All,
These numbers from the 10-K shouldn't come to anyone's surprise. This
is a start-up company who isn't exactly in an old and proven industry.
You can make the same argument for Google's acquisition of Youtube.
Google acquired Youtube for $1.65 billion dollars on what? On $15
million in revenue for all of 2006.
http://www.techcrunch.com/2007/03/06/youtube-revenues-15-million-per-...
This would come out to paying $110 for each dollar of revenue. That's
110 times revenue!
Did they make a smart move? Maybe, maybe not. But the point is that
there's people at Google who are smarter than you and me and who saw
strategic potential in Youtube (i.e. how do you put a value on a
cultural phenomenon?). There are too many unknowns to say for sure.
So back to GoFish...
A great risk. No question. Great potential. Sure.
Here is some food for thought:
According to Marshall Kirkpatrick's posting on Techcrunch:
"Bolt sees more than 5 million unique visitors monthly (according to
Comscore) and turned that traffic into $7 million in revenue last
year."
http://www.techcrunch.com/2007/02/11/bolt-sells-to-gofish-to-pay-univ...
Assuming GoFish completes it's acquisition of Bolt, they would be
paying $30 million on $7 million of Bolt's revenue. This would come
out to 4.286 times revenue, which is a large discount to what Google
paid for Youtube (110 times). Sure, Bolt is no Youtube, but the
pricing differences are astounding.
I think Gofish's niche is that much of its featured content is its own
(i.e. compared to other video sites that only provide a vehicle to
share content). There IS a reason why Viacom is suing Google for $1
billion. What are the possibilities for Gofish if Viacom wins it
lawsuit against Google? Could be good? Might not matter? Another tough
one to tell...
This is something to think about though...
...some snippets from a posting on Watchmojo.com:
http://www.watchmojo.com/web/blog/?p=1379
"...advertisers are reluctant to advertise alongside user generated
content."
"They [Youtube] don't own the content, obviously, so there's nothing
all that defensible about the position, if you really think about it.

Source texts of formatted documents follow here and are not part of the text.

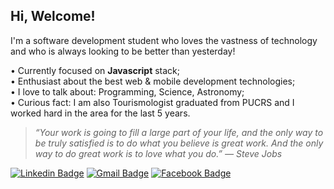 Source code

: ## Hi, Welcome!

I'm a software development student who loves the vastness of technology and who is always looking to be better than yesterday!

• Currently focused on **Javascript** stack;
<br/>• Enthusiast about the best web & mobile development technologies;
<br/>• I love to talk about: Programming, Science, Astronomy;
<br/>• Curious fact: I am also Tourismologist graduated from PUCRS and I worked hard in the area for the last 5 years.

>*“Your work is going to fill a large part of your life, and the only way to be truly satisfied is to do what you believe is great work. And the only way to do great work is to love what you do.” ― Steve Jobs*

[![Linkedin Badge](https://img.shields.io/badge/-Bianca%20Cunha-f9826c?style=flat-square&logo=Linkedin&logoColor=white&link=https://www.linkedin.com/in/biancascunha/)](https://www.linkedin.com/in/biancascunha/) [![Gmail Badge](https://img.shields.io/badge/-biancunha@gmail.com-f9826c?style=flat-square&logo=Gmail&logoColor=white&link=mailto:biancunha@gmail.com)](mailto:biancunha@gmail.com) [![Facebook Badge](https://img.shields.io/badge/-biancascunha-f9826c?style=flat-square&labelColor=f9826c&logo=Facebook&logoColor=white&link=https://www.facebook.com/biancascunha)](https://www.facebook.com/biancascunha)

I do think that the market for new, second-tier file sharing video
sites is done and oversaturated, but amongst the companies atop the
broad landscape, a lot can change over the next few years. Imagine if
slowly but surely, a company like GoFish were to sign 1000 deals with
content producers and all you found alternatively on YouTube was the
stereotypical user generated clips and notices saying that "this video
has been taken down," where would you go?"
It seems like what is being said here is that if Google/Youtube step
on too many toes, there is the potential for a backlash, in that
content-producers (and in turn advertisers) might move to competing
video sites.
Marc Cuban has thoughts that might support this ...
http://www.blogmaverick.com/2007/03/13/you-go-viacom/
Now let's talk numbers...
Gofish's traffic:
According to Compete.com, in April, Gofish and Bolt together had been
visited by almost 8 million people (7,710,831 to be precise). This was
a very large jump over the previous month.
http://snapshot.compete.com/gofish.com+bolt.com?metric=uv
By the same metric, Youtube had over 40 million (i.e. 41,206,508; more
than five times Gofish and Bolt's total).
http://snapshot.compete.com/gofish.com+bolt.com?metric=uv
So say you build a valuation model based on Compete's people visit
numbers.
As of May 25, 2007 Gofish had a market value of about $75 million.
Putting this over its people count would give you a number of $9.73/
head. Youtube by comparison (using Compete.com's traffic numbers in
mid-November of 06' [when the acquisition closed] at about 27.5
million people-visits and the $1.65 billion acquisition price) would
now be at about $60/head.
I would say that it is very hard to value a company based on web
traffic numbers. It would also (in my opinion) be too simple to just
put a dollar value on each unique visit (because visits might not be
correlated well with user engagement). Nonetheless, I would say that
there is potential in a online video company that 1) has a substantial
amount of traffic (whether it is of quality if hard to say), 2) has
treaded somewhat carefully with making/producing it's own content
(i.e. made-for-internet programming) and 3) has brought an
entertainment industry veteran (i.e. Peter Guber) onto its board to
help navigate in this space.
Whether or not this stock is a buy or a sell, it is hard to say (as
Einstein said, the only things that are certain are death and taxes).
Keep in mind that I'm not an investment professional and am simply
giving opinion. The potential is there but so is the risk. You decide.